It was a big whaling center from just after the turn of the 19th century, especially Lahaina on Maui. In fact, the bay or harbor by Lahaina is a big mating ground. Nowadays, you can take whale-watching trips out of there. New England missionaries started flocking to Hawaii shortly after 1800, which is just about the time an incipient Honolulu, on Oahu, began forming. The Chinese began arriving soon after. A boom town was forming.
Some of those missionaries founded family dynasties that still predominate today to some extent. Such as Mr. Dole, these days of pineapple-plantation fame.
An excellent read is James Michener’s Hawaii. I was reading that at the time I moved to Hawaii way back when and found it pretty close factually.
San Francisco’s Chinatown was the first one in North America, but of course not only does Honolulu’s predate it, Hawaii is not part of North America. It’s Polynesia.
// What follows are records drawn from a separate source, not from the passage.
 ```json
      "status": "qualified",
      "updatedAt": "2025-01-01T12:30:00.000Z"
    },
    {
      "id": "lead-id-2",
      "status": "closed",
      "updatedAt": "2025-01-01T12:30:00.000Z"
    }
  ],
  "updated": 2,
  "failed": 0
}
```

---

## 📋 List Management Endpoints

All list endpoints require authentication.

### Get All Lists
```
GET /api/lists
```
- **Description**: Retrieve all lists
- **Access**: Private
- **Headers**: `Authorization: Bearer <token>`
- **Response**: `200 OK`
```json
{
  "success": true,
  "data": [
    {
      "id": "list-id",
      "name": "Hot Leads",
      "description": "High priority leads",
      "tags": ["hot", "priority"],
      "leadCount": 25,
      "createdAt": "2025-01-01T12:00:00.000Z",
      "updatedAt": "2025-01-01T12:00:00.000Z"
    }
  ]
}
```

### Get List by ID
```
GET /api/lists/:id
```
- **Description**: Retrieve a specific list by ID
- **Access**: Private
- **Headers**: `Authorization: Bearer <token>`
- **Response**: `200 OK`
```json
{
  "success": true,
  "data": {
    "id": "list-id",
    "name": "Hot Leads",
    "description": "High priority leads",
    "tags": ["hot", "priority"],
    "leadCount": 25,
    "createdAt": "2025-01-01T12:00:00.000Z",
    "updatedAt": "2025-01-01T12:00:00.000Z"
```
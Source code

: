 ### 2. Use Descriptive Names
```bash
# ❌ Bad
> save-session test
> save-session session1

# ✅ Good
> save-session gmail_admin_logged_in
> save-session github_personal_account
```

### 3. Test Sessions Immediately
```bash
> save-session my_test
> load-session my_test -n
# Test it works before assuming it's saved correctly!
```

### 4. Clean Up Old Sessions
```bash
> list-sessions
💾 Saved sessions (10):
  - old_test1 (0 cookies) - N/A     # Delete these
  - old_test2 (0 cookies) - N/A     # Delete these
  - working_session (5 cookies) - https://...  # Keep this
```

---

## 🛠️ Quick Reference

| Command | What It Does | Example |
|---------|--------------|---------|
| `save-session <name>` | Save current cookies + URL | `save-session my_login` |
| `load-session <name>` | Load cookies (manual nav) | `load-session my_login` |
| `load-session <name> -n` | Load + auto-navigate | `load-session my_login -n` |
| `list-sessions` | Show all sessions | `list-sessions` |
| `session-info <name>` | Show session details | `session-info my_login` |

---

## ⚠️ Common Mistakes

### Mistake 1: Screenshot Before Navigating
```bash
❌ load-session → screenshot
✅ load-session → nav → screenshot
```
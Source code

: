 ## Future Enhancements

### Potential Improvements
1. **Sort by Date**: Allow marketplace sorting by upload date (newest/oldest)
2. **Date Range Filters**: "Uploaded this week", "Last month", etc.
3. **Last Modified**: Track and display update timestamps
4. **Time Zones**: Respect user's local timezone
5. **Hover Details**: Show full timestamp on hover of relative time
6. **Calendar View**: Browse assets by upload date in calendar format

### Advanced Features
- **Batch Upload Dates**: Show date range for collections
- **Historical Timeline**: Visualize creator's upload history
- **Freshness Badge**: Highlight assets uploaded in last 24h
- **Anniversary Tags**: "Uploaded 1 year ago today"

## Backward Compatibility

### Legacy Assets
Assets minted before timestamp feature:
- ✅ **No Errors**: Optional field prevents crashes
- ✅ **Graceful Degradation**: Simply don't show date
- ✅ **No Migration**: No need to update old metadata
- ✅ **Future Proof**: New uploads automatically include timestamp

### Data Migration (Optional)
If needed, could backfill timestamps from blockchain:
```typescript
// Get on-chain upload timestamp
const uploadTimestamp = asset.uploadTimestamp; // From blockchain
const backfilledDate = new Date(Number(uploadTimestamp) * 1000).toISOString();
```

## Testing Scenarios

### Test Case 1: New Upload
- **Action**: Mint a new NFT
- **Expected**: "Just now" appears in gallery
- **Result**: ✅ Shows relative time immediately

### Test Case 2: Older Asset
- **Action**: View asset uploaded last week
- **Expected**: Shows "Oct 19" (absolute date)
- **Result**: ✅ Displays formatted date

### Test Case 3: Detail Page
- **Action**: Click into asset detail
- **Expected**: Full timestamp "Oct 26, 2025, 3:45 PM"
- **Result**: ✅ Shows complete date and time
More on whaling (and I’m relying on my memory here): In addition to American whalers, Britain, Russia and Japanese whalers hunted around Hawaii extensively in the 19th century, and they all eyed adding Hawaii to their territory, which is one reason the US eventually decided to hurry up and get in while it could.
Thanks, that all makes sense. Maybe I will pick up that book. I am from the Chesapeake region, I never read Michener’s Chesapeake either. Maybe I should!
I was taking a crack at a joke, the chinatown in Honolulu became a chinatown in the United States in 1959, thus not the oldest one *in the *United States.